Gegen diese Erwägungen bestehen durchgreifende rechtliche Bedenken. Das Schwurgericht geht davon aus, dass eine Aussetzung der Strafvollstreckung zur Bewährung nur dann in Betracht komme, wenn der Täter in einer sogenannten Konfliktslage gehandelt hat. Das trifft nicht zu. Zwar kann namentlich eine Konfliktslage die Anwendung des § 23 Abs. 2 StGB rechtfertigen (BGHSt 24, 3), es sind aber auch andere Ausnahmesituationen denkbar, die einer Tat ein vom Durchschnittsfall abweichendes besonderes Gepräge geben und aus diesem Grunde die Aussetzung der Vollstreckung auch einer Freiheitsstrafe von mehr als einem bis zu zwei Jahren nahelegen. Zahlreiche Umstände deuten darauf hin, dass hier ein solcher Ausnahmefall vorliegt:
Nach den Feststellungen hatte nicht der Angeklagte Streit mit ██ begonnen, sondern hatte F. D. in der Wohnung des Angeklagten, wo er freundschaftlich aufgenommen worden war, die Auseinandersetzung provoziert und dabei auch die anwesende Ehefrau des Angeklagten mit einer unbegründeten Diebstahlsbezichtigung beleidigt. ██ hatte begonnen, den ihn ruhig zur Tür begleitenden Angeklagten zu schlagen. Er misshandelte dann den Angeklagten so schwer, dass diesem, hätte er sich jetzt mit dem Messer zur Wehr gesetzt, ein Notwehrrecht schwerlich hätte abgesprochen werden können.

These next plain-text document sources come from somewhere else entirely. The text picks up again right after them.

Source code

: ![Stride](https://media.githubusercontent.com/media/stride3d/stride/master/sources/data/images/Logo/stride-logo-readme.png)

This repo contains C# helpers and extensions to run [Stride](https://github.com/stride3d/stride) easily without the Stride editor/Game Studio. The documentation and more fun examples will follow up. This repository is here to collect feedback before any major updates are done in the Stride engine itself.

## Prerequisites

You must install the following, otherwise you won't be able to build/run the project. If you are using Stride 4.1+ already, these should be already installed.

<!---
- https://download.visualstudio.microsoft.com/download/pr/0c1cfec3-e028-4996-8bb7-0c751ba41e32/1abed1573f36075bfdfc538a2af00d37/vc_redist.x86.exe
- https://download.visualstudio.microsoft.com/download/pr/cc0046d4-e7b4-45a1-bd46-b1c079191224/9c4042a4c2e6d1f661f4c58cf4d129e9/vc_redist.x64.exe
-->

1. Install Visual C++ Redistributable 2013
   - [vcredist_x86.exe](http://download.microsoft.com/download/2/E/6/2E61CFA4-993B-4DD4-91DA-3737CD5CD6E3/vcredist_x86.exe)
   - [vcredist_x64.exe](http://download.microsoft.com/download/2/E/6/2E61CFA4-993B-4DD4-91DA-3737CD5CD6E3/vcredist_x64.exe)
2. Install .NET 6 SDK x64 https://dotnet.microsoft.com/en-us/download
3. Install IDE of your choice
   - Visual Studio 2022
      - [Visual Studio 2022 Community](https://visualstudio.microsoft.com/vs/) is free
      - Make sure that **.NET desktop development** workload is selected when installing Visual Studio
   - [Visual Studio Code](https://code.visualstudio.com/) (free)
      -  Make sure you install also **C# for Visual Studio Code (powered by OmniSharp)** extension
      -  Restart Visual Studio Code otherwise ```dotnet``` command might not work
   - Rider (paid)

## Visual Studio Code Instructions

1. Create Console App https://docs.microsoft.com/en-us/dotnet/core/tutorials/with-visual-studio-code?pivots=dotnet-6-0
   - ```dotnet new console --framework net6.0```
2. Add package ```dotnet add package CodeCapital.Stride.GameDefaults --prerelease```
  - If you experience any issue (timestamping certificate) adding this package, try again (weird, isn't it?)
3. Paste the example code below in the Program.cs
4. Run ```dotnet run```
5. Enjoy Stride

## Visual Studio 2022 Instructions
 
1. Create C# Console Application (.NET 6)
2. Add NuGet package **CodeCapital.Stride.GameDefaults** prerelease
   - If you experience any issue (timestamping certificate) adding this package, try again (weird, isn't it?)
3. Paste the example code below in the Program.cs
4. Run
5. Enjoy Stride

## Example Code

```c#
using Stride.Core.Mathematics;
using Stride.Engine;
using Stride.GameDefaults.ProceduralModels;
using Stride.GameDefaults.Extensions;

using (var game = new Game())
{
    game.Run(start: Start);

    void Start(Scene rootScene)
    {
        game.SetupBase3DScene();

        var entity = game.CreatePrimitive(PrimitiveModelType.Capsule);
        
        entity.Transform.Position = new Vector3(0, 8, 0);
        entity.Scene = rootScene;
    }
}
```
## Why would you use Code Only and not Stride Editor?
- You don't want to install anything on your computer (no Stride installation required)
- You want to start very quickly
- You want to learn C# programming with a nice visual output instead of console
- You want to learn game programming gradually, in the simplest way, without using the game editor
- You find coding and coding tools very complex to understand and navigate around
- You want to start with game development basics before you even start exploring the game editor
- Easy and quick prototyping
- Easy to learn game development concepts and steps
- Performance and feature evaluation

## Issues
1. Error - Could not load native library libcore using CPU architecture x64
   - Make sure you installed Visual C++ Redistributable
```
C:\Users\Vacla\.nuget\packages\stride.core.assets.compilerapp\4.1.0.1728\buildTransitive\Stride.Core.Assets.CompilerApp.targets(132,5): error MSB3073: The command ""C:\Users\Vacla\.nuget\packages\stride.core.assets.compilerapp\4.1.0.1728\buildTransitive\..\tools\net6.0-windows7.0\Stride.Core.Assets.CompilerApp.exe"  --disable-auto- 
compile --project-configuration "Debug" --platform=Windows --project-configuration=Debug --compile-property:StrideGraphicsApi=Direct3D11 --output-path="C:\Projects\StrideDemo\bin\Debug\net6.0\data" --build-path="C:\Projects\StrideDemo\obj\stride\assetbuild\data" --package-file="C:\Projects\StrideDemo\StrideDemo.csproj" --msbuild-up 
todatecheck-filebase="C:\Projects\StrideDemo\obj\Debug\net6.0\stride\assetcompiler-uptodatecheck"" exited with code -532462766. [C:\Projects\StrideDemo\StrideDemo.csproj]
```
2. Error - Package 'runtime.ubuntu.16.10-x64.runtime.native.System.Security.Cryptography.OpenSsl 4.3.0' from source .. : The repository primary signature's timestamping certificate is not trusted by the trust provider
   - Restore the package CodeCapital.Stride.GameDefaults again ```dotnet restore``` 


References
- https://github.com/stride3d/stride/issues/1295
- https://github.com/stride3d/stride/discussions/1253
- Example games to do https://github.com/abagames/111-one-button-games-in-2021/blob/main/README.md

Der Angeklagte andererseits hatte das Messer nur mitgenommen, weil er Angriffe des angetrunkenen ██ befürchtete, nicht weil er selbst einen Angriff gegen F. D. plante. Die Meinung des Schwurgerichts auf S. 14 UA, dass er von vornherein die Benutzung des Messers „nüchtern einkalkuliert“ habe, findet in den übrigen Feststellungen keine Stütze, ganz abgesehen davon, dass seine Einlassung, er habe das Messer nur eingesteckt, um F. D. notfalls abzuschrecken, nicht widerlegt werden kann (UA S. 11). Schließlich stach der Angeklagte auf den ihn nicht mehr angreifenden F. D. nicht kaltblütig und nüchtern ein, sondern hatte er dabei „durch die vorausgegangenen Misshandlungen leichte psychische Störungen und ein leichtes bis mittelschweres Durchgangssyndrom, das in Verbindung mit dem genossenen Alkohol zu einer erheblichen Verminderung seines Hemmungsvermögens führte“.
Auf Grund einer Gesamtwürdigung aller dieser Umstände kann abschließend beurteilt werden, ob die Tat Besonderheiten im Sinne des § 23 Abs. 2 StGB aufweist. Eine solche Gesamtwürdigung fehlt im angefochtenen Urteil. Dafür, dass die Persönlichkeit des Angeklagten der Strafaussetzung entgegenstehen könnte, lässt das Urteil keinen Anhaltspunkt erkennen. Besondere Umstände in der Person des nicht vorbestraften Angeklagten sind etwa darin zu erblicken, dass er sich zu seinem Handeln erst hinreißen ließ, nachdem er über längere Zeit hinweg die Provokationen und Tätlichkeiten seines späteren Opfers widerstandslos über sich hatte ergehen lassen. Nach den bisherigen Feststellungen spricht schließlich auch nichts gegen eine günstige Zukunftsprognose im Sinne des § 25 Abs. 1 StGB.